But there is also a lot of tenderness and elegance which is the trademark of French music.
BH: Of course, it’s certainly not just loud and high all the time because that’s wearing on the ears and it’s boring. I think it’s also not very artistic. If you look at the duet of Didon and Enée Nuit d’ivresse , it has to be really tender or else you wonder, ‘Why would she fall for this guy?’ Maybe she would be impressed with his victory and glory in battle, but there wouldn’t be any sensuality, she wouldn’t say these words, she wouldn’t sacrifice herself at the end for a guy who just sings loud. We wouldn’t believe that.
That’s part of the style of French opera. Opera as an art form is about reflecting life. It’s not always soft and sensual or always loud; you have to have both. I think that that just accentuates the reflection of life in art.
This repertoire isn’t very well known even in France. How do you convince the public to listen?

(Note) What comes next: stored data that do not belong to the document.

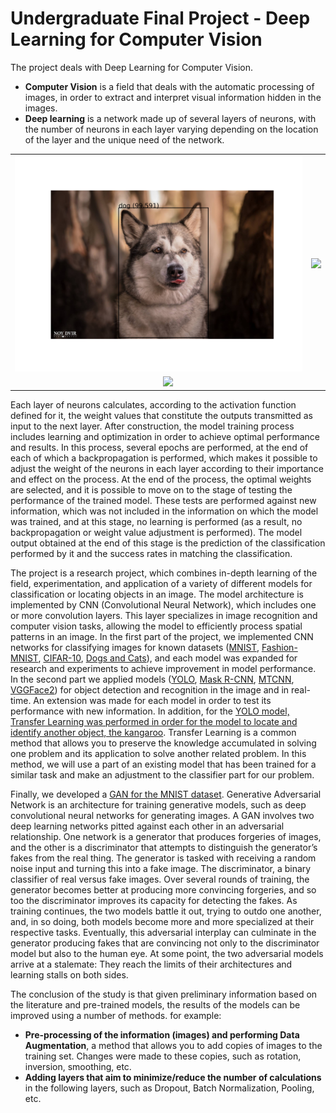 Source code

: # Undergraduate Final Project - Deep Learning for Computer Vision

The project deals with Deep Learning for Computer Vision.
* **Computer Vision** is a field that deals with the automatic processing of images, in order to extract and interpret visual information hidden in the images. 
* **Deep learning** is a network made up of several layers of neurons, with the number of neurons in each layer varying depending on the location of the layer and the unique need of the network.

<table align="center">
  <tr>
    <td><img src="images/tai1.png"></td>
    <td><img src="images/tai2.png"></td>
  </tr>
  <tr>
    <td colspan="2" align="center"><img src="images/tai-aria.png" width="550"></td>
  </tr>
</table>

Each layer of neurons calculates, according to the activation function defined for it, the weight values that constitute the outputs transmitted as input to the next layer. After construction, the model training process includes learning and optimization in order to achieve optimal performance and results. In this process, several epochs are performed, at the end of each of which a backpropagation is performed, which makes it possible to adjust the weight of the neurons in each layer according to their importance and effect on the process. At the end of the process, the optimal weights are selected, and it is possible to move on to the stage of testing the performance of the trained model. These tests are performed against new information, which was not included in the information on which the model was trained, and at this stage, no learning is performed (as a result, no backpropagation or weight value adjustment is performed). The model output obtained at the end of this stage is the prediction of the classification performed by it and the success rates in matching the classification. 

The project is a research project, which combines in-depth learning of the field, experimentation, and application of a variety of different models for classification or locating objects in an image. The model architecture is implemented by CNN (Convolutional Neural Network), which includes one or more convolution layers. This layer specializes in image recognition and computer vision tasks, allowing the model to efficiently process spatial patterns in an image. In the first part of the project, we implemented CNN networks for classifying images for known datasets ([MNIST](1%20-%20MNIST%20Dataset%20-%20Handwritten%20Digits/), [Fashion-MNIST](2%20-%20Fashion-MNIST%20Dataset/), [CIFAR-10](3%20-%20CIFAR-10%20Dataset/), [Dogs and Cats](4%20-%20Dogs%20%26%20Cats%20Dataset%20-%20Transfer%20Learning/)), and each model was expanded for research and experiments to achieve improvement in model performance. In the second part we applied models ([YOLO](5%20-%20YOLO%20model%20-%20ImageAI/), [Mask R-CNN](7%20-%20Mask%20R-CNN%20model/), [MTCNN](8%20-%20MTCNN%20model/), [VGGFace2](9%20-%20VGGFace2%20model/)) for object detection and recognition in the image and in real-time. An extension was made for each model in order to test its performance with new information. In addition, for the [YOLO model, Transfer Learning was performed in order for the model to locate and identify another object, the kangaroo](6%20-%20Training%20YOLO%20model%20using%20Darknet/). Transfer Learning is a common method that allows you to preserve the knowledge accumulated in solving one problem and its application to solve another related problem. In this method, we will use a part of an existing model that has been trained for a similar task and make an adjustment to the classifier part for our problem.

Finally, we developed a [GAN for the MNIST dataset](10%20-%20GAN%20model%20-%20MNIST%20Handwritten%20Digits/). Generative Adversarial Network is an architecture for training generative models, such as deep convolutional neural networks for generating images. A GAN involves two deep learning networks pitted against each other in an adversarial relationship. One network is a generator that produces forgeries of images, and the other is a discriminator that attempts to distinguish the generator’s fakes from the real thing. The generator is tasked with receiving a random noise input and turning this into a fake image. The discriminator, a binary classifier of real versus fake images. Over several rounds of training, the generator becomes better at producing more convincing forgeries, and so too the discriminator improves its capacity for detecting the fakes. As training continues, the two models battle it out, trying to outdo one another, and, in so doing, both models become more and more specialized at their respective tasks. Eventually, this adversarial interplay can culminate in the generator producing fakes that are convincing not only to the discriminator model but also to the human eye. At some point, the two adversarial models arrive at a stalemate: They reach the limits of their architectures and learning stalls on both sides.

The conclusion of the study is that given preliminary information based on the literature and pre-trained models, the results of the models can be improved using a number of methods. for example:
* **Pre-processing of the information (images) and performing Data Augmentation**, a method that allows you to add copies of images to the training set. Changes were made to these copies, such as rotation, inversion, smoothing, etc.
* **Adding layers that aim to minimize/reduce the number of calculations** in the following layers, such as Dropout, Batch Normalization, Pooling, etc.
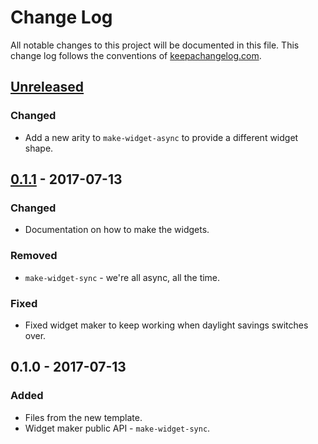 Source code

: # Change Log
All notable changes to this project will be documented in this file. This change log follows the conventions of [keepachangelog.com](http://keepachangelog.com/).

## [Unreleased]
### Changed
- Add a new arity to `make-widget-async` to provide a different widget shape.

## [0.1.1] - 2017-07-13
### Changed
- Documentation on how to make the widgets.

### Removed
- `make-widget-sync` - we're all async, all the time.

### Fixed
- Fixed widget maker to keep working when daylight savings switches over.

## 0.1.0 - 2017-07-13
### Added
- Files from the new template.
- Widget maker public API - `make-widget-sync`.

[Unreleased]: https://github.com/your-name/turbo-eureka/compare/0.1.1...HEAD
[0.1.1]: https://github.com/your-name/turbo-eureka/compare/0.1.0...0.1.1
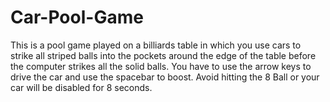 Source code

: # Car-Pool-Game
This is a pool game played on a billiards table in which you use cars to strike all striped balls into the pockets around the edge of the table before the computer strikes all the solid balls. You have to use the arrow keys to drive the car and use the spacebar to boost. Avoid hitting the 8 Ball or your car will be disabled for 8 seconds. 
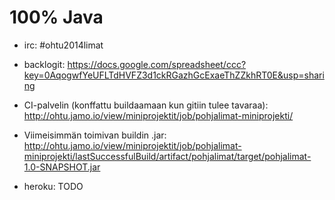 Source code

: 100% Java
=========
- irc: #ohtu2014limat

- backlogit:
https://docs.google.com/spreadsheet/ccc?key=0AqogwfYeUFLTdHVFZ3d1ckRGazhGcExaeThZZkhRT0E&usp=sharing

- CI-palvelin (konffattu buildaamaan kun gitiin tulee tavaraa): http://ohtu.jamo.io/view/miniprojektit/job/pohjalimat-miniprojekti/

- Viimeisimmän toimivan buildin .jar:
http://ohtu.jamo.io/view/miniprojektit/job/pohjalimat-miniprojekti/lastSuccessfulBuild/artifact/pohjalimat/target/pohjalimat-1.0-SNAPSHOT.jar

- heroku: 
TODO
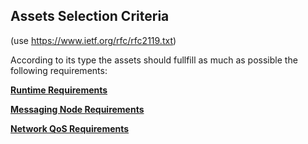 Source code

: ## Assets Selection Criteria

(use https://www.ietf.org/rfc/rfc2119.txt)

According to its type the assets should fullfill as much as possible the following requirements: 

**[Runtime Requirements](https://github.com/reTHINK-project/core-framework/labels/Runtime%20Requirement)**

**[Messaging Node Requirements](https://github.com/reTHINK-project/core-framework/labels/Messaging%20Node%20Requirement)**

**[Network QoS Requirements](https://github.com/reTHINK-project/core-framework/labels/Network%20QoS%20Requirement)**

BH: I can say that certainly the music is beautiful and it’s worth being done. I think times change and tastes change, and there will be a renaissance for this repertoire, just by doing this album and putting it back out there. If people say “Isn’t that a shame?” I’d say no, that’s great because if people hear an aria from the album and think it’s great they’ll Google it, they’ll want more. Caruso had done some of these Massenet Hérodiade arias, which I wouldn’t have expected him to have done. It was a much more standard repertoire back then. I hope it will come back and I would love to sing Meyerbeer’s Le Prophète and L’Africaine, there are some opera houses doing it but it’s still rare.
You will sing at the Opera de Paris (La Damnation de Faust) next season. You sang the marvelous Sanctus. You were in the middle of the orchestra surrounded by the musicians. How did you feel?

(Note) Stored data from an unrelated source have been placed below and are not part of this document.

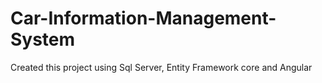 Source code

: # Car-Information-Management-System
Created this project using Sql Server, Entity Framework core and Angular
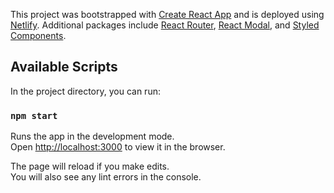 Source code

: This project was bootstrapped with [Create React App](https://github.com/facebook/create-react-app) and is deployed using [Netlify](https://elegant-colden-42711a.netlify.app/). Additional packages include [React Router](https://www.npmjs.com/package/react-router-dom), [React Modal](https://github.com/reactjs/react-modal), and [Styled Components](https://styled-components.com/).

## Available Scripts

In the project directory, you can run:

### `npm start`

Runs the app in the development mode.<br />
Open [http://localhost:3000](http://localhost:3000) to view it in the browser.

The page will reload if you make edits.<br />
You will also see any lint errors in the console.
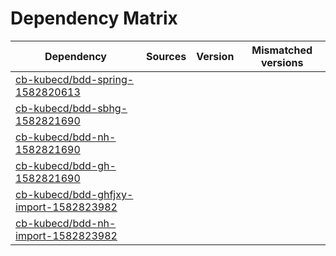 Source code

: # Dependency Matrix

Dependency | Sources | Version | Mismatched versions
---------- | ------- | ------- | -------------------
[cb-kubecd/bdd-spring-1582820613](https://github.com/cb-kubecd/bdd-spring-1582820613.git) |  | []() | 
[cb-kubecd/bdd-sbhg-1582821690](https://github.com/cb-kubecd/bdd-sbhg-1582821690.git) |  | []() | 
[cb-kubecd/bdd-nh-1582821690](https://github.com/cb-kubecd/bdd-nh-1582821690.git) |  | []() | 
[cb-kubecd/bdd-gh-1582821690](https://github.com/cb-kubecd/bdd-gh-1582821690.git) |  | []() | 
[cb-kubecd/bdd-ghfjxy-import-1582823982](https://github.com/cb-kubecd/bdd-ghfjxy-import-1582823982.git) |  | []() | 
[cb-kubecd/bdd-nh-import-1582823982](https://github.com/cb-kubecd/bdd-nh-import-1582823982.git) |  | []() | 
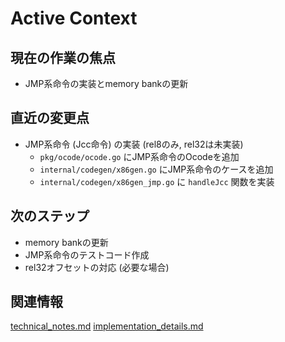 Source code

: # Active Context

## 現在の作業の焦点
- JMP系命令の実装とmemory bankの更新

## 直近の変更点
- JMP系命令 (Jcc命令) の実装 (rel8のみ, rel32は未実装)
  - `pkg/ocode/ocode.go` にJMP系命令のOcodeを追加
  - `internal/codegen/x86gen.go` にJMP系命令のケースを追加
  - `internal/codegen/x86gen_jmp.go` に `handleJcc` 関数を実装

## 次のステップ
- memory bankの更新
- JMP系命令のテストコード作成
- rel32オフセットの対応 (必要な場合)

## 関連情報
[technical_notes.md](../details/technical_notes.md)
[implementation_details.md](../details/implementation_details.md)
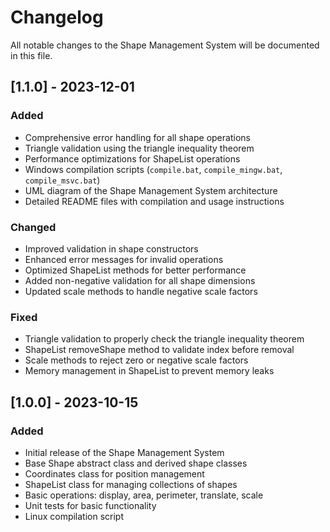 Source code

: # Changelog

All notable changes to the Shape Management System will be documented in this file.

## [1.1.0] - 2023-12-01

### Added
- Comprehensive error handling for all shape operations
- Triangle validation using the triangle inequality theorem
- Performance optimizations for ShapeList operations
- Windows compilation scripts (`compile.bat`, `compile_mingw.bat`, `compile_msvc.bat`)
- UML diagram of the Shape Management System architecture
- Detailed README files with compilation and usage instructions

### Changed
- Improved validation in shape constructors
- Enhanced error messages for invalid operations
- Optimized ShapeList methods for better performance
- Added non-negative validation for all shape dimensions
- Updated scale methods to handle negative scale factors

### Fixed
- Triangle validation to properly check the triangle inequality theorem
- ShapeList removeShape method to validate index before removal
- Scale methods to reject zero or negative scale factors
- Memory management in ShapeList to prevent memory leaks

## [1.0.0] - 2023-10-15

### Added
- Initial release of the Shape Management System
- Base Shape abstract class and derived shape classes
- Coordinates class for position management
- ShapeList class for managing collections of shapes
- Basic operations: display, area, perimeter, translate, scale
- Unit tests for basic functionality
- Linux compilation script  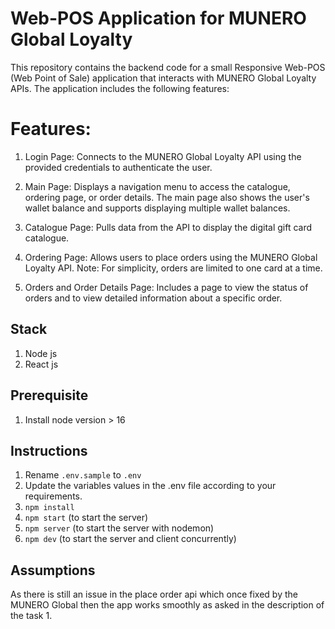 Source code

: # Web-POS Application for MUNERO Global Loyalty

This repository contains the backend code for a small Responsive Web-POS (Web Point of Sale) application that interacts with MUNERO Global Loyalty APIs. The application includes the following features:

# Features:

1. Login Page:
   Connects to the MUNERO Global Loyalty API using the provided credentials to authenticate the user.

2. Main Page:
   Displays a navigation menu to access the catalogue, ordering page, or order details. The main page also shows the user's wallet balance and supports displaying multiple wallet balances.

3. Catalogue Page:
   Pulls data from the API to display the digital gift card catalogue.

4. Ordering Page:
   Allows users to place orders using the MUNERO Global Loyalty API.
   Note: For simplicity, orders are limited to one card at a time.

5. Orders and Order Details Page:
   Includes a page to view the status of orders and to view detailed information about a specific order.

## Stack

1. Node js
2. React js

## Prerequisite

1. Install node version > 16

## Instructions

1. Rename `.env.sample` to `.env`
2. Update the variables values in the .env file according to your requirements.
3. `npm install`
4. `npm start` (to start the server)
5. `npm server` (to start the server with nodemon)
6. `npm dev` (to start the server and client concurrently)

## Assumptions

As there is still an issue in the place order api which once fixed by the MUNERO Global then the app works smoothly as asked in the description of the task 1.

BH: I felt great. The acoustic is marvelous and the swirling architecture helps the performers hear every little thing. It was overwhelming to be in there and you have trumpets and trombones coming at you… This is exactly what Berlioz had in mind; it had to be. I was the first tenor to sing a solo in the Philharmonie; I was very honoured to do that, and to do Berlioz.

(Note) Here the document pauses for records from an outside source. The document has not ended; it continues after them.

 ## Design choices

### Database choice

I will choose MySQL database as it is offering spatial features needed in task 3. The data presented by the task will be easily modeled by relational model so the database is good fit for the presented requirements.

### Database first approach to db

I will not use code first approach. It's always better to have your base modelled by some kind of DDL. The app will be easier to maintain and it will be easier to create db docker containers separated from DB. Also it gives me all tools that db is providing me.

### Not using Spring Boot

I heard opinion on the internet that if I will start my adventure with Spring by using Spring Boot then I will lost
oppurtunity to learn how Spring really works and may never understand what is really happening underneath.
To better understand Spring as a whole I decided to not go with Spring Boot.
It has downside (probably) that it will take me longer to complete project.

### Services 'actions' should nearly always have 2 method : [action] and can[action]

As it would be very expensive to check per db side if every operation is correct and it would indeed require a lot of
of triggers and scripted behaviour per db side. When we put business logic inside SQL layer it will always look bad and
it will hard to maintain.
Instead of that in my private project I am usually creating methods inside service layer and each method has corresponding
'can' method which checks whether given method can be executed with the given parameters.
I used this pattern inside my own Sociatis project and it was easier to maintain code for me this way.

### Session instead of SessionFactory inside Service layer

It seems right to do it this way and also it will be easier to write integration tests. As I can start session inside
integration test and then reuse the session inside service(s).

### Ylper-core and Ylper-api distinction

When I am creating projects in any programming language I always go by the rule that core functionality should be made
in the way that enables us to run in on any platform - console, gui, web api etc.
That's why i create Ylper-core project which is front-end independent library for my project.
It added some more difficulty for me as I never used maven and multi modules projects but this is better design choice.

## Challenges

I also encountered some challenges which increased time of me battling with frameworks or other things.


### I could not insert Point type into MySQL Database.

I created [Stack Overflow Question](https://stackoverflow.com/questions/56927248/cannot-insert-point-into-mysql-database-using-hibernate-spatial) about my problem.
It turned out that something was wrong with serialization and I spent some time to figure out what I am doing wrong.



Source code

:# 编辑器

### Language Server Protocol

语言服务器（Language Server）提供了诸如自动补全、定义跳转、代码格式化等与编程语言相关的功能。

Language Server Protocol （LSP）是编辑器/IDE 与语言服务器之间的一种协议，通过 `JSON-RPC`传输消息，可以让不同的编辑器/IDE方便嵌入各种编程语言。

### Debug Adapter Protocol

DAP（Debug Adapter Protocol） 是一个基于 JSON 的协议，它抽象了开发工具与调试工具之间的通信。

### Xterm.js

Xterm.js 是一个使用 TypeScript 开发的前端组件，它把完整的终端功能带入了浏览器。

You don’t sing only French repertoire. What’s your next production?
BH: I’m singing Rodolfo in La Bohème. I love singing that first line about looking out on the thousands of rooftops and chimneys of Paris. It’s a beautiful image to start an opera, and it also takes place on Christmas Eve. When I was singing in Bordeaux last year I decided to spend Christmas Eve in Paris. I went to the Notre Dame for the Messe de Minuit, I drank vin chaud (mulled wine), I had a wonderful time there, it was really special for me!
In this new video from Bryan Hymel's highly anticipated debut album of French arias, the American tenor records 'Amis, amis, secondez ma vengeance,' from the notoriously demanding role of Arnold in Rossini's epic Guillaume Tell.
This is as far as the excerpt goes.